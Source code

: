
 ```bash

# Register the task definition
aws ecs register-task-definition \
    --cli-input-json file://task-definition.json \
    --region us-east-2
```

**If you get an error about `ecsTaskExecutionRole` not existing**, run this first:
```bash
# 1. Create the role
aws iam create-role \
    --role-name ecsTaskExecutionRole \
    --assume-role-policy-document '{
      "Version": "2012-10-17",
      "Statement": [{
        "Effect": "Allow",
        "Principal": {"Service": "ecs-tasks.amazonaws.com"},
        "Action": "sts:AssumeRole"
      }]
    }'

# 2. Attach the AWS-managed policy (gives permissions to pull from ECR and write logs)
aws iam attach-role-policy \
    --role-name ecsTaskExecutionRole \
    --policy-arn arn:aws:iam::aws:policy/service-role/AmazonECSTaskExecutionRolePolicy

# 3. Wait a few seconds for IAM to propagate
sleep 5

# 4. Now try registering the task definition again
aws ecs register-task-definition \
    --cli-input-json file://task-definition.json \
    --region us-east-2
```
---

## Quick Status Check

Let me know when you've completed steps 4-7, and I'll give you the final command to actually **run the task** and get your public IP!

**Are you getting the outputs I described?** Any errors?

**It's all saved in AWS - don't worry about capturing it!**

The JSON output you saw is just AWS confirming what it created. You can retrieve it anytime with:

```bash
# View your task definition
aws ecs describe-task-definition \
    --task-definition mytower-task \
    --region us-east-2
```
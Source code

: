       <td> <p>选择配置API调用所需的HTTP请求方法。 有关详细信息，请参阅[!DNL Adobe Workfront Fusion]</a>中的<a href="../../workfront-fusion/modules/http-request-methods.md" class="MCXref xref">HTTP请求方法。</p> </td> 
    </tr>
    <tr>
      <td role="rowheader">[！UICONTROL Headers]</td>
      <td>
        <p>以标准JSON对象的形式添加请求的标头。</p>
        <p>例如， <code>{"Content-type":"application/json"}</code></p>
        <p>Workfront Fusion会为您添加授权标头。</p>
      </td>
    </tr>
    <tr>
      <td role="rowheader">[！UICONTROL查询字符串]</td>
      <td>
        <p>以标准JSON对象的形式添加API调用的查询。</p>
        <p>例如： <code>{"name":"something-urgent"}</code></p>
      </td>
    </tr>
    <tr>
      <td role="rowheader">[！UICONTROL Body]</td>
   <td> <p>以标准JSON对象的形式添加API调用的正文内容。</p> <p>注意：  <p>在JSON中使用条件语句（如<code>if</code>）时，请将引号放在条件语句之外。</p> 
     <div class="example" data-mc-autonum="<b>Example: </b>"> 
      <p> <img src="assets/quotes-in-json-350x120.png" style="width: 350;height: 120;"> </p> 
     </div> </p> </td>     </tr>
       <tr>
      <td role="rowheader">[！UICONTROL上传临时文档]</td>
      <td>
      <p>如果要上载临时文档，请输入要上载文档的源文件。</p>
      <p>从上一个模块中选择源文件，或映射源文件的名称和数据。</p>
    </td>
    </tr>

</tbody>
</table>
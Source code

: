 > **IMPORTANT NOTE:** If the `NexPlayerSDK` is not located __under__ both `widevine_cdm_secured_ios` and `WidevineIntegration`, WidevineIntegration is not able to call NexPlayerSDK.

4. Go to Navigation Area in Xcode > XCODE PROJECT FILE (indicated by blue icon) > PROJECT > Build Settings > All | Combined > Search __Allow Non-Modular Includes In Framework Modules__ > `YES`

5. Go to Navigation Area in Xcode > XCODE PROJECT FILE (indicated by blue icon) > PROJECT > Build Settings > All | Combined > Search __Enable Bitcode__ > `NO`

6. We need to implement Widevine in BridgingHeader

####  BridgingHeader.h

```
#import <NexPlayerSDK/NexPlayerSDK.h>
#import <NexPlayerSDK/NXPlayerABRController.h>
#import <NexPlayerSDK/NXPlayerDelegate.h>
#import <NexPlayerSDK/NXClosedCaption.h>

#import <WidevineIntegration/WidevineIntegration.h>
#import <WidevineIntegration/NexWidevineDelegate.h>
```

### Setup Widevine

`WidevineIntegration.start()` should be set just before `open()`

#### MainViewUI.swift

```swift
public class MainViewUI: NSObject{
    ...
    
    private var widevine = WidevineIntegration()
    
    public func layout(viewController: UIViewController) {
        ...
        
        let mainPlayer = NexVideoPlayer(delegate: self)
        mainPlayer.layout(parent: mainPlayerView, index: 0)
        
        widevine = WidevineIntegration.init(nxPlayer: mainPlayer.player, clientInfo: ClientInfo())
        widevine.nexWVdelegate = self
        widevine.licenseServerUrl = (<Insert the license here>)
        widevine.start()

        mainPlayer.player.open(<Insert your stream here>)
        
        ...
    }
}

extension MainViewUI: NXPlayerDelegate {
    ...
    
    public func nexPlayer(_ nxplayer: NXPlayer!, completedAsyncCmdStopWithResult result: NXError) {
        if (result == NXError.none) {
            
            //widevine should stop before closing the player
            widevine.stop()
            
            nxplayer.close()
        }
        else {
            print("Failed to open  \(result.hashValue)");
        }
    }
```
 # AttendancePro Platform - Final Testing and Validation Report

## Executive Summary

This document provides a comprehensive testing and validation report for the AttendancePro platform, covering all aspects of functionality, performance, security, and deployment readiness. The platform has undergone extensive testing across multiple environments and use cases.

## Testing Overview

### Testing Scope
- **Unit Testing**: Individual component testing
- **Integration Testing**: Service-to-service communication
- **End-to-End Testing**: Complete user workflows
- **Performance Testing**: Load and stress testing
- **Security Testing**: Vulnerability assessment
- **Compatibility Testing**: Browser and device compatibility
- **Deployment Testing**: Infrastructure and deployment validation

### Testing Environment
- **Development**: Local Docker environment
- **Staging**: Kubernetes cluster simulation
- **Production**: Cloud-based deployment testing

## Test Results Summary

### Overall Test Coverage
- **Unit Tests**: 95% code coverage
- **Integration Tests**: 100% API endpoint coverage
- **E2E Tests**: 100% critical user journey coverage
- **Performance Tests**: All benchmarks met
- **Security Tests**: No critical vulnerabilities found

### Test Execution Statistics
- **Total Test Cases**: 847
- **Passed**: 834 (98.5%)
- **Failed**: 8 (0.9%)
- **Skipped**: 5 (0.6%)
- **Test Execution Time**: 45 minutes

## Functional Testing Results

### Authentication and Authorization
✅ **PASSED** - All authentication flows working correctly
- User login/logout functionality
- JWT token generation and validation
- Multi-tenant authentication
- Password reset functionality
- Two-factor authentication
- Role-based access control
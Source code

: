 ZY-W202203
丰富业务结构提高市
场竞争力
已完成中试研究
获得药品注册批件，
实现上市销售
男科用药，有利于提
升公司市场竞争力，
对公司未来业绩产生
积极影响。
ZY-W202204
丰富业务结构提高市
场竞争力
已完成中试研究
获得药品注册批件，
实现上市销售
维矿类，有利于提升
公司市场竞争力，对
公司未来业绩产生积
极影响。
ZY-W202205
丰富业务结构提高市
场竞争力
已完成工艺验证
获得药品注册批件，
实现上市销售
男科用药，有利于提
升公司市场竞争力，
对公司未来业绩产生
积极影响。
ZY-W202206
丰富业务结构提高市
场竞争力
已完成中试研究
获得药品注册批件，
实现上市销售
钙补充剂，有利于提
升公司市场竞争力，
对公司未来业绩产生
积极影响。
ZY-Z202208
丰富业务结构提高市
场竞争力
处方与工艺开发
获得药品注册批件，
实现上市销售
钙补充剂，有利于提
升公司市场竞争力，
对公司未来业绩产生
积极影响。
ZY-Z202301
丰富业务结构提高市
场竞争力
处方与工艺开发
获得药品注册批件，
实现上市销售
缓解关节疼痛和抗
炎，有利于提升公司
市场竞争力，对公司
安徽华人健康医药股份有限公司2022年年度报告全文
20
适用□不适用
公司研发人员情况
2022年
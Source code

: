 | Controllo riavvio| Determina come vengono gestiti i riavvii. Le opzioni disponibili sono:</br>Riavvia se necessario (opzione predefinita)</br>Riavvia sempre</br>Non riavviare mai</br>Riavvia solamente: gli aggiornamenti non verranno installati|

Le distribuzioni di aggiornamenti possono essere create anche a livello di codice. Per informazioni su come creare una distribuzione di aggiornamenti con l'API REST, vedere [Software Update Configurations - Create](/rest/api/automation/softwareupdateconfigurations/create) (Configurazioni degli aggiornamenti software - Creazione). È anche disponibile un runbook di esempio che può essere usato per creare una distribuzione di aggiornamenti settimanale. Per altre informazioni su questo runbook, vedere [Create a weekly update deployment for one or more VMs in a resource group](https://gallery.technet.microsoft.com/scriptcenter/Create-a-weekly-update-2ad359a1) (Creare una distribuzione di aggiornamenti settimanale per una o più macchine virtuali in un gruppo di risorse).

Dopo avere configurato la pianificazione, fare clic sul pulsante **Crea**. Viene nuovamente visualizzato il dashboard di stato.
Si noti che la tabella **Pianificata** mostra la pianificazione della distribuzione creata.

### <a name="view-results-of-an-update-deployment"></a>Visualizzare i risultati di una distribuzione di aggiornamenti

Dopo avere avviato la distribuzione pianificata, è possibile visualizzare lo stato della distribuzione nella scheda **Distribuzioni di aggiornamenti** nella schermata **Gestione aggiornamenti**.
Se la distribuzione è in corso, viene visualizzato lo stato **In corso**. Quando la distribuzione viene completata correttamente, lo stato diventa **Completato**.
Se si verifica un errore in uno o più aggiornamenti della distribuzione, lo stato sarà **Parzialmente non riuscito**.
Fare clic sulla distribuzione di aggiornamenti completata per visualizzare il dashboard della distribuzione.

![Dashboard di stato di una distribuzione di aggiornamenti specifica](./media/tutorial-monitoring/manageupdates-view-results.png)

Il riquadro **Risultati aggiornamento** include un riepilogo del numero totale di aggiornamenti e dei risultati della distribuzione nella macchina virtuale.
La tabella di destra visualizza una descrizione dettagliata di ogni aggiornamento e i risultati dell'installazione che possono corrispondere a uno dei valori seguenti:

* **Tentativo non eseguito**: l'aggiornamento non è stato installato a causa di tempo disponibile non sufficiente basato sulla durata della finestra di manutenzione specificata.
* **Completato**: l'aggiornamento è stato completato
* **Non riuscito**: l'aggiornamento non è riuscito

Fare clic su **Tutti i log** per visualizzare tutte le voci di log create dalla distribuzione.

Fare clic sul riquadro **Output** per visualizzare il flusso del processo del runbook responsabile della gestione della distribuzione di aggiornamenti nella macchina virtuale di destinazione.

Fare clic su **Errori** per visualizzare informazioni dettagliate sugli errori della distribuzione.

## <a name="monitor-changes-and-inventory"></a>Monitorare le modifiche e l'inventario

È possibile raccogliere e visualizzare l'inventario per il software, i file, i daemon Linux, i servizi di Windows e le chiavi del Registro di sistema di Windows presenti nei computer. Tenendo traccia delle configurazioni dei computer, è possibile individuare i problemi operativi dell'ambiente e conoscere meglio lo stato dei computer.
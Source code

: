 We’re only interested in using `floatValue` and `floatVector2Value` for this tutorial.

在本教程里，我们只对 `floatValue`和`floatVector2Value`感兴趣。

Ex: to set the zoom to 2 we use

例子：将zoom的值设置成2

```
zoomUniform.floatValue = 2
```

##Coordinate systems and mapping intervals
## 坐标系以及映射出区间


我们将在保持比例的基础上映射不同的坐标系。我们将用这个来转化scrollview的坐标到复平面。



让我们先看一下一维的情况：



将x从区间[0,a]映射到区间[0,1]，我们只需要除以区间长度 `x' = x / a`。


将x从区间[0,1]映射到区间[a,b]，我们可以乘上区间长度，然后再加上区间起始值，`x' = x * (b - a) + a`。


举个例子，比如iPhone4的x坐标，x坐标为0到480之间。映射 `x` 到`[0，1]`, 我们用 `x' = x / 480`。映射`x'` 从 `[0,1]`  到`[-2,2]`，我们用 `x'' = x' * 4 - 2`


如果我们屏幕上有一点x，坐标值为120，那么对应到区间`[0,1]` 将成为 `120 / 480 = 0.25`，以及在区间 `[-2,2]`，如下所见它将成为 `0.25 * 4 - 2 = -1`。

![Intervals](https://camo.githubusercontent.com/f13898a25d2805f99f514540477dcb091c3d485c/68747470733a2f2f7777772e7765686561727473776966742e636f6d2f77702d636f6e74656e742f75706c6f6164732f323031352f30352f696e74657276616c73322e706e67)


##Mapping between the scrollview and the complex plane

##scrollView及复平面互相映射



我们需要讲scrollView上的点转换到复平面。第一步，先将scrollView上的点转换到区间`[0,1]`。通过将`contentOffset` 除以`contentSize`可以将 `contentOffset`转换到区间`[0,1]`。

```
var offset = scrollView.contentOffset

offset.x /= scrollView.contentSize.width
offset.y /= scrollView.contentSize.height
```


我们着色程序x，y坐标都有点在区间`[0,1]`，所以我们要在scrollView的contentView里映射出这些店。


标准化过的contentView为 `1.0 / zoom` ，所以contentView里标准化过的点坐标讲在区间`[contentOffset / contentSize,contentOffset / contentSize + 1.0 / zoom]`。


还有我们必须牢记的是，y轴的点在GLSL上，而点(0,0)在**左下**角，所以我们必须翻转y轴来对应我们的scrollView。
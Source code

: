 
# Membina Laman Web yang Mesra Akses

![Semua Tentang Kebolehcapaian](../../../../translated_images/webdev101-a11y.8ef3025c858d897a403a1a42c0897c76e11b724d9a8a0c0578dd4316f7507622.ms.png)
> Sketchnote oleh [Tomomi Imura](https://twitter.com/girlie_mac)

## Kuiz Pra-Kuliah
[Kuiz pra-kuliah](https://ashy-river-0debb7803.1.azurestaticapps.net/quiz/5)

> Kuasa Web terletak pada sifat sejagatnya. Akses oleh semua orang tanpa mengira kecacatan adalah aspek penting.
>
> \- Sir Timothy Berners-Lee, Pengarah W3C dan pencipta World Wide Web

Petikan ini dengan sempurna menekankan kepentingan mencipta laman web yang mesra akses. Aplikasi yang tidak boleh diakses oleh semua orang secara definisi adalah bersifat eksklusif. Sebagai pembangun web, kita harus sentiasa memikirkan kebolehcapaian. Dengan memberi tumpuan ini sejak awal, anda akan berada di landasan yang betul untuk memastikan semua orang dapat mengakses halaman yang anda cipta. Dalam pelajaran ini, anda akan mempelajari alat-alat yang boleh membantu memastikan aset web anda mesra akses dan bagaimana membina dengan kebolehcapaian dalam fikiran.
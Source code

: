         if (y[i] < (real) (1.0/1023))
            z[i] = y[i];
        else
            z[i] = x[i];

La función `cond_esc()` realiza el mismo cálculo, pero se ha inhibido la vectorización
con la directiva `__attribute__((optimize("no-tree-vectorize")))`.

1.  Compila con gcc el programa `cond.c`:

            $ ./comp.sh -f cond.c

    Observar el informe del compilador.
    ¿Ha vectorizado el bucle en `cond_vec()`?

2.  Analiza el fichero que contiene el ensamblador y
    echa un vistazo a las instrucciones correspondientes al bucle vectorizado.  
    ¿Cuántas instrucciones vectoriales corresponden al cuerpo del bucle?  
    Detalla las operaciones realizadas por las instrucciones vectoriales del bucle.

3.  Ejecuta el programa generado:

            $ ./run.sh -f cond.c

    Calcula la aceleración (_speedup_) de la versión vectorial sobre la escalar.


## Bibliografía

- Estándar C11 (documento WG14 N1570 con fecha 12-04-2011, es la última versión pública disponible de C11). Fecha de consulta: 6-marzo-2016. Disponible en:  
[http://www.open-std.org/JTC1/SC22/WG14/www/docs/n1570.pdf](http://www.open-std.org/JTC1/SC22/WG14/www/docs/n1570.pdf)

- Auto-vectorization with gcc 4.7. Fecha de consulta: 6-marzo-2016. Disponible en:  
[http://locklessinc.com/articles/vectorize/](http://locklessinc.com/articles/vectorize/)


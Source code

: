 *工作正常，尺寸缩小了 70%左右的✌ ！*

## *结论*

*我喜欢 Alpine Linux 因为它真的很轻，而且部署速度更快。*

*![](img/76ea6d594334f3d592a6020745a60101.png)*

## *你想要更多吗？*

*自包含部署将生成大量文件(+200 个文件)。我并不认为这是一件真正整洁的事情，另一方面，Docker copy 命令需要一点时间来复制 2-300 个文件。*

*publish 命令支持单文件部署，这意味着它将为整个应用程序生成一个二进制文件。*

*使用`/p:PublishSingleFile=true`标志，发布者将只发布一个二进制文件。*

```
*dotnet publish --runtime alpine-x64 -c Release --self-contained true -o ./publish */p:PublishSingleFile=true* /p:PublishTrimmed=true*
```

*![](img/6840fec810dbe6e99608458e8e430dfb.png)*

## TASK ITEM
Find how many lines of the entries include the word "based". The number is the entire reply.

## FINISHED EXERCISE
2